He sighs. “Everyone judges, Sana. I don't care.”

She bristles. “I’m _not_ judging! I’m trying to be supportive!” 

“ _I’m_ supposed to support _you_ ,” Elias says tightly. She recognizes the hard look in his eyes from her own face. He swallows, and then looks at his trainers, balanced on top of the wheels of her chair. 

“Sana, about Yousef—”

“I don't want to talk about it,” she snaps. They stare at each other hard, at an impasse.

He sighs again, lifts his hat to run a hand over his head. “You know I’m on _your_ team, right, Sana?” he asks, eyes searching. “You’re my number one, all I care about is that you’re happy.”

She loves him, of course, _obviously_. With a jolt, she recalls their last real conversation, on the swings, before all the bullshit happened. “We’re on each others’ team,” she corrects him, softening. 

Feeling sick, she says, “Elias…,” she trails off, trying to find the right words for _I’m fucking sorry I thought you were a homophobe, I’m sorry I took out all my anger on you when it was other people who deserved it, I’m sorry that you’ve been stuck loving me when I’ve been such complete shit to you._ It’s not the kind of thing they say to each other.

“Thank you,” she says, finally.
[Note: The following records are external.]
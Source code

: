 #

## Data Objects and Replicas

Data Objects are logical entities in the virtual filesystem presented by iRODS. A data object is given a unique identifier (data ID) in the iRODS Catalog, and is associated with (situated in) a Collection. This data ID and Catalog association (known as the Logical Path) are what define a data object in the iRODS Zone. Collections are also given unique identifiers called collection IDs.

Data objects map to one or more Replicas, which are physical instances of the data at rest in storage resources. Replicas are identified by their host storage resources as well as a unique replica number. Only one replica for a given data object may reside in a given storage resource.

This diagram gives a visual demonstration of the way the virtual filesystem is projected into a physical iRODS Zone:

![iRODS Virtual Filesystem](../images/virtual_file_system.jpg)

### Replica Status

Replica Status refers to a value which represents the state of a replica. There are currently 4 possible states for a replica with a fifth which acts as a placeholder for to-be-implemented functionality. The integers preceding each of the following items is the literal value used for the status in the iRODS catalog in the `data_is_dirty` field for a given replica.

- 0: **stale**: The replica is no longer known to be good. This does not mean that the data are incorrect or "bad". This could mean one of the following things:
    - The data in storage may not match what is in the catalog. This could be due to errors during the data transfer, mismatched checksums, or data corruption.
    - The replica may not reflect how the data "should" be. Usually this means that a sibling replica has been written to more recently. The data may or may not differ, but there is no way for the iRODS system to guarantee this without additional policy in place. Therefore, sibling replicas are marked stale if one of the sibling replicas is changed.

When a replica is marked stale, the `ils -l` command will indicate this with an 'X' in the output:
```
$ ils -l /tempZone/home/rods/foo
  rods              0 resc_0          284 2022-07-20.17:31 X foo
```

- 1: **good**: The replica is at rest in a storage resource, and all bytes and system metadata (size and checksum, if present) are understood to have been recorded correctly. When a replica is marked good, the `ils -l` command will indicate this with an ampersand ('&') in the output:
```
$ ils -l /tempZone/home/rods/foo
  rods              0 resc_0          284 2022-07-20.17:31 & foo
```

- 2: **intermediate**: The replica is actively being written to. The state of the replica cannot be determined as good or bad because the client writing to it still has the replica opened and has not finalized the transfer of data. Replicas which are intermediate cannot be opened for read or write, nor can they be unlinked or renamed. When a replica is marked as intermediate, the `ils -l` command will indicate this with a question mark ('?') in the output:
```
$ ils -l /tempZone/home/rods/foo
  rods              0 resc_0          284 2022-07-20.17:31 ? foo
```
It’s not enough, but she hopes that he understands her. “I love you, you know?”

“Now that you’ve eaten you say that,” he says, relaxing. Forgiveness wears so easily on him. He’s unbelievable, sometimes. She wishes she could be more like Elias, wishes she could have less anger so close to the surface of her heart. 

She sticks her tongue out at him, and takes another bite of her pizza. She chews, deliberating. 

Elias barks out a laugh, drawing her attention back to him, and turns his phone screen to show her a meme. “This is you.”

_When you catch your sibling walking around the fridge while fasting…_

She laughs, smacks his hand away. “Allah _is_ watching,” she says, going for ominous. “Did you see the one about the stolen J’s?”

“Who do you think I am?” he says, offended. But then he grins. “Honestly though, that was hilarious. I’d be pissed.”

They go quiet again. “We’re having a birthday party for Eva tomorrow,” Sana says, slowly. She nibbles idly on what’s left of her pizza crust. “She wanted me to invite you guys.”

He looks up at her, surprised. “All of us?”

Sana rolls her eyes to the ceiling, lets out a long-suffering sigh. “Yes.”

Elias grins. “I see you,” he says, but leaves it at that. “For sure. Your friends are chill.”

She chews on her bottom lip for a moment before continuing.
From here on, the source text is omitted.